**EXERCISE DETAILS**
Run through the data and copy out every line that mentions the word "horas".

(Rendered images with source text)
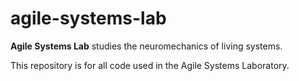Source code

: # agile-systems-lab

**Agile Systems Lab** studies the neuromechanics of living systems.

This repository is for all code used in the Agile Systems Laboratory.

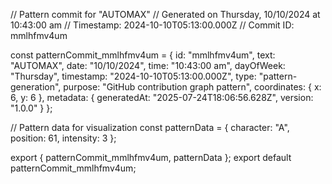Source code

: // Pattern commit for "AUTOMAX"
// Generated on Thursday, 10/10/2024 at 10:43:00 am
// Timestamp: 2024-10-10T05:13:00.000Z
// Commit ID: mmlhfmv4um

const patternCommit_mmlhfmv4um = {
  id: "mmlhfmv4um",
  text: "AUTOMAX",
  date: "10/10/2024",
  time: "10:43:00 am",
  dayOfWeek: "Thursday",
  timestamp: "2024-10-10T05:13:00.000Z",
  type: "pattern-generation",
  purpose: "GitHub contribution graph pattern",
  coordinates: {
    x: 6,
    y: 6
  },
  metadata: {
    generatedAt: "2025-07-24T18:06:56.628Z",
    version: "1.0.0"
  }
};

// Pattern data for visualization
const patternData = {
  character: "A",
  position: 61,
  intensity: 3
};

export { patternCommit_mmlhfmv4um, patternData };
export default patternCommit_mmlhfmv4um;
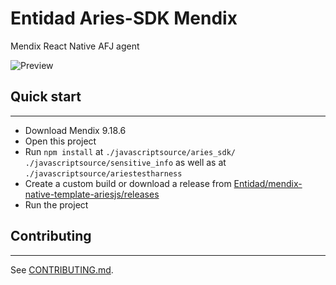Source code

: # Entidad Aries-SDK Mendix

Mendix React Native AFJ agent


![Preview](https://github.com/Entidad/entidad-aries-sdk-mendix/blob/main/img/preview.gif?raw=true)

## Quick start
---

* Download Mendix 9.18.6
* Open this project
* Run `npm install` at `./javascriptsource/aries_sdk/` `./javascriptsource/sensitive_info` as well as  at `./javascriptsource/ariestestharness`
* Create a custom build or download a release from [Entidad/mendix-native-template-ariesjs/releases](https://github.com/Entidad/mendix-native-template-ariesjs/releases)
* Run the project

## Contributing
---
See [CONTRIBUTING.md](https://github.com/Entidad/entidad-aries-sdk-mendix/blob/main/CONTRIBUTING.md).

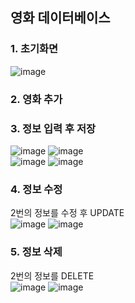 ## 영화 데이터베이스
### 1. 초기화면
![image](https://user-images.githubusercontent.com/88826811/202156287-227cc345-478a-4f39-950e-94db7bc670f4.png)
### 2. 영화 추가
### 3. 정보 입력 후 저장
![image](https://user-images.githubusercontent.com/88826811/202156811-b6e66c28-be91-4021-a0e4-9ae50954e357.png)
![image](https://user-images.githubusercontent.com/88826811/202159735-4c8971e8-873a-4b90-a06b-704a801fb934.png)
<br/>
![image](https://user-images.githubusercontent.com/88826811/202160660-c5c3e07a-2adc-4954-990d-8a08d5bf4238.png)
![image](https://user-images.githubusercontent.com/88826811/202160729-bee02d4c-b515-4598-9ada-aa8dfbe9e986.png)
### 4. 정보 수정
2번의 정보를 수정 후 UPDATE <br/>
![image](https://user-images.githubusercontent.com/88826811/202161446-c3b4c2b9-476b-4d10-b548-9be91fec5153.png)
![image](https://user-images.githubusercontent.com/88826811/202161584-d399ea95-c325-4c4a-901d-113357700f52.png)

### 5. 정보 삭제
2번의 정보를 DELETE <br/>
![image](https://user-images.githubusercontent.com/88826811/202162308-13e37814-89af-489a-852b-c2fa0b860822.png)
![image](https://user-images.githubusercontent.com/88826811/202162427-6d2facdb-ecf8-4760-bfed-385ae141d126.png)
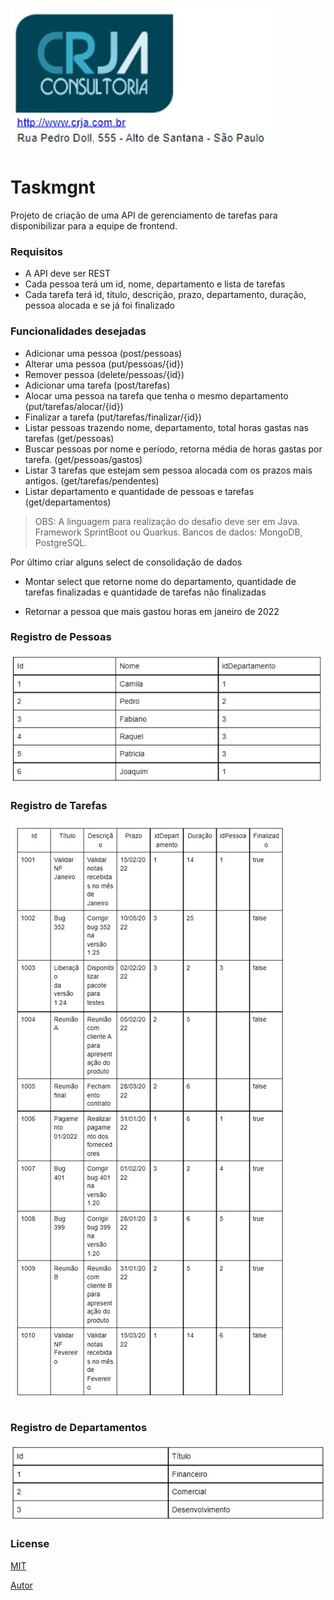 ![myImage](https://github.com/marciorbarcellos/taskmgnt/blob/main/imagens/logotipo.jpg)

# Taskmgnt

Projeto de criação de uma API de gerenciamento de tarefas para disponibilizar para a equipe de frontend.


### Requisitos

- A API deve ser REST
- Cada pessoa terá um id, nome, departamento e lista de tarefas
- Cada tarefa terá id, título, descrição, prazo, departamento, duração, pessoa alocada e se já foi finalizado

### Funcionalidades desejadas
- Adicionar uma pessoa (post/pessoas)
- Alterar uma pessoa (put/pessoas/{id})
- Remover pessoa (delete/pessoas/{id})
- Adicionar uma tarefa (post/tarefas)
- Alocar uma pessoa na tarefa que tenha o mesmo departamento (put/tarefas/alocar/{id})
- Finalizar a tarefa (put/tarefas/finalizar/{id})
- Listar pessoas trazendo nome, departamento, total horas gastas nas tarefas (get/pessoas)
- Buscar pessoas por nome e período, retorna média de horas gastas por tarefa.
(get/pessoas/gastos)
- Listar 3 tarefas que estejam sem pessoa alocada com os prazos mais antigos.
(get/tarefas/pendentes)
- Listar departamento e quantidade de pessoas e tarefas (get/departamentos)


> OBS: A linguagem para realização do desafio deve ser em Java.
Framework SprintBoot ou Quarkus.
Bancos de dados: MongoDB, PostgreSQL.

Por último criar alguns select de consolidação de dados

- Montar select que retorne nome do departamento, quantidade de tarefas finalizadas e
quantidade de tarefas não finalizadas

- Retornar a pessoa que mais gastou horas em janeiro de 2022


### Registro de Pessoas
![pessoas](https://github.com/marciorbarcellos/taskmgnt/blob/main/imagens/registro-de-pessoas.jpg)

### Registro de Tarefas
![tarefas](https://github.com/marciorbarcellos/taskmgnt/blob/main/imagens/Registro-de-tarefa.jpg)

### Registro de Departamentos
![departamentos](https://github.com/marciorbarcellos/taskmgnt/blob/main/imagens/registro-de-departamento.jpg)

### License
[MIT](https://choosealicense.com/licenses/mit/)

[Autor](https://github.com/marciorbarcellos)
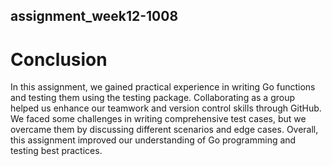 ## assignment_week12-1008
# Conclusion
In this assignment, we gained practical experience in writing Go functions and testing them using the testing package. Collaborating as a group helped us enhance our teamwork and version control skills through GitHub. We faced some challenges in writing comprehensive test cases, but we overcame them by discussing different scenarios and edge cases. Overall, this assignment improved our understanding of Go programming and testing best practices.

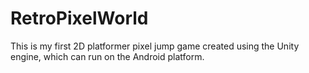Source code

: # RetroPixelWorld
This is my first 2D platformer pixel jump game created using the Unity engine, which can run on the Android platform.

**ANSWER TO THIS PROBLEM**
- Listar pessoas trazendo nome, departamento, total horas gastas nas tarefas (get/pessoas)
- Buscar pessoas por nome e período, retorna média de horas gastas por tarefa.
- Retornar a pessoa que mais gastou horas em janeiro de 2022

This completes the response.